You can write them by calling RtlVirtualUnwind until EstablisherFrame matches where you want to unwind to, and using the ContextPointers is offers.


i.e. instead of only using the EstablisherFrame.


i.e. I believe the intent of the design is that exception handling still allows pretty much all optimization you would have done w/o EH (at the cost of having to generate data, for example chained unwind for shrink wrapping, and possibly cumbersome access in the handler, etc.)..


I wish the documentation was clearer here.


I can't argue if it fits into the larger framework.


 - Jay


________________________________
From: Reid Kleckner <rnk at google.com>
Sent: Thursday, May 24, 2018 8:00 PM
To: jayk123 at hotmail.com
Cc: llvm-dev
Subject: Re: [llvm-dev] LLVM SEH docs -- enregistration of locals in nonvolatile registers?

Is this example what you had in mind?

void f() {
  int *p = get_p();
  use_p(p);
  try {
   may_throw(p);
  } catch (int) {
    // don't need p
  }
  use_p(p);
}

The idea is that because p is not modified or used within the catch region (the funclet), it can live in a callee-saved register across the whole function.

That is true, it is possible, but I don't think it fits very well in our current model and CFG. Given that it doesn't fit the model, I don't think it's helpful to try to explain this in the documentation. The document is intended to aid LLVM developers who don't particularly care about WinEH but want to understand it enough to avoid breaking it.

If we wanted to exploit this optimization opportunity, we would clip funclets out of the CFG and add edges from invokes to all possible catchret destinations. Then the CSR mask of the call would naturally provide the right register allocation barrier.

On Thu, May 24, 2018 at 8:13 AM Jay K via llvm-dev <llvm-dev at lists.llvm.org<mailto:llvm-dev at lists.llvm.org>> wrote:
https://llvm.org/docs/ExceptionHandling.html#wineh

> No variables live in to or out of the funclet can be allocated in registers.

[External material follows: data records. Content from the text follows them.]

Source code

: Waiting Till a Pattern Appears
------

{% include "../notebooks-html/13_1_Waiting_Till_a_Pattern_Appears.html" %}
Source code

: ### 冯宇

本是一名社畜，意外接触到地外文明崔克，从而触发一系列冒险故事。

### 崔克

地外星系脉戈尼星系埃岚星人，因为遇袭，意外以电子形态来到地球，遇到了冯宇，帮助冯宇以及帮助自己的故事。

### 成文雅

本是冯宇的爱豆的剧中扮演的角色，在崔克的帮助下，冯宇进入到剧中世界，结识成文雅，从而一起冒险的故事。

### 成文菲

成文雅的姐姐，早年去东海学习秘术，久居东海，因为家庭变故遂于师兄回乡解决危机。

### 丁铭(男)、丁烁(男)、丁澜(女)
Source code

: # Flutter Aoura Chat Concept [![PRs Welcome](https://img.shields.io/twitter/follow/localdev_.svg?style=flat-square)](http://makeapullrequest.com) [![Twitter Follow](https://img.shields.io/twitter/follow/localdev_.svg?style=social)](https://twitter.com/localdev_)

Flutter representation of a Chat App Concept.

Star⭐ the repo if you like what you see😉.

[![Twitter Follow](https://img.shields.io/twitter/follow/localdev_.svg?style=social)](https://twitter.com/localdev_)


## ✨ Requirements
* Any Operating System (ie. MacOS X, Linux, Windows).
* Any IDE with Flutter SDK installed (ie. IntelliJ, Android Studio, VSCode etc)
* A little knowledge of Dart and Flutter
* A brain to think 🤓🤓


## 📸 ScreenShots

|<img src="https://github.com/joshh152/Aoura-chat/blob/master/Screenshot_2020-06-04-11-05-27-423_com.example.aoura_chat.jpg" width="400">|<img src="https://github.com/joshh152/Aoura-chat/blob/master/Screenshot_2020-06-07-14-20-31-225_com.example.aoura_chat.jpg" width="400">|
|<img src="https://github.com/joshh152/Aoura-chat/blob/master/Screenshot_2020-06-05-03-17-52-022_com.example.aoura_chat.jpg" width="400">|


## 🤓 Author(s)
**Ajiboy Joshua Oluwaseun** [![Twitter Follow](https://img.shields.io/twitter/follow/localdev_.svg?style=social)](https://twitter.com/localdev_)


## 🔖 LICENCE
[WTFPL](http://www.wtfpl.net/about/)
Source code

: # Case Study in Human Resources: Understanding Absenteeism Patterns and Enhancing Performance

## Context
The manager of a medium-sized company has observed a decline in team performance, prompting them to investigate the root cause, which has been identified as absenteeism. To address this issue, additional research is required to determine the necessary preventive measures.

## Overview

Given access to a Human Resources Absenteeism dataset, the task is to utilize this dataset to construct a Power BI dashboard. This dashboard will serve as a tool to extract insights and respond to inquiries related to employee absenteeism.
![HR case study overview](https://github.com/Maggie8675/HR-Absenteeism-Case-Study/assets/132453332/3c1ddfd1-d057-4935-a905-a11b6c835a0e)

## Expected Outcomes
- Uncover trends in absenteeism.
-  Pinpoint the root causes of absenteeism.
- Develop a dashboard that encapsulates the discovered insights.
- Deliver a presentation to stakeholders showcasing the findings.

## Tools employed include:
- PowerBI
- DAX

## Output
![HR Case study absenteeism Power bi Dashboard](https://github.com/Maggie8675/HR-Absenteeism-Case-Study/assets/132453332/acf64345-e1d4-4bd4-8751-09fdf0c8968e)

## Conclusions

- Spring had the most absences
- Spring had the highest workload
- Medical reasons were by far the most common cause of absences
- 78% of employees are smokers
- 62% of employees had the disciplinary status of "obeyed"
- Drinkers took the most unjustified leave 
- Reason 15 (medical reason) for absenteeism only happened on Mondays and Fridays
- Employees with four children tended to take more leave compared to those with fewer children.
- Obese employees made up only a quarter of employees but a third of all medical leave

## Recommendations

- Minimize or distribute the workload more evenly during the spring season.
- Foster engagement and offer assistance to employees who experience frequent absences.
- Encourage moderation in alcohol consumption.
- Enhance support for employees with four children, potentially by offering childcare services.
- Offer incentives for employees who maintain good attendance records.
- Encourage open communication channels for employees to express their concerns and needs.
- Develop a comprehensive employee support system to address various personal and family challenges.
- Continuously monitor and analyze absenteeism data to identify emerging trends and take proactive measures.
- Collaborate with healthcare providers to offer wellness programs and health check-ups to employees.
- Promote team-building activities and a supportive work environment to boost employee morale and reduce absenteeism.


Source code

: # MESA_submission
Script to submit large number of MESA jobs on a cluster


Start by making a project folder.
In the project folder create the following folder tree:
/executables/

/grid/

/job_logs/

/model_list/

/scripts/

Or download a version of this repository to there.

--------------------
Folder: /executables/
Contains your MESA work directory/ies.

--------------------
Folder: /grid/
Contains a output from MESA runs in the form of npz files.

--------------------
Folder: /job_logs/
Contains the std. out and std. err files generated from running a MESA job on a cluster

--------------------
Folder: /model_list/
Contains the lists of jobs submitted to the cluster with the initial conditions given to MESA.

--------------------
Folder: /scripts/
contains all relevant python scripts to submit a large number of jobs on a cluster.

I don't think this is quite true. though it might be a useful simplification.
Obviously it is true for volatile registers, but  I believe the funclet receives a CONTEXT
with the nonvolatiles restored. Obviously cumbersome to access, but it lets you enregister them across calls like  normal in the "original" function.

I  haven't seen Visual  C++ to such enregistration (nonvolatiles across calls in functions with EH), but you can do it in assembly.

nvlocala.asm here  http://jaykrell2.blogspot.com/2017/10/windows-amd64-abi-nuances-part-1.html

I should change it to print the nonvolatiles from context to demonstrate the point.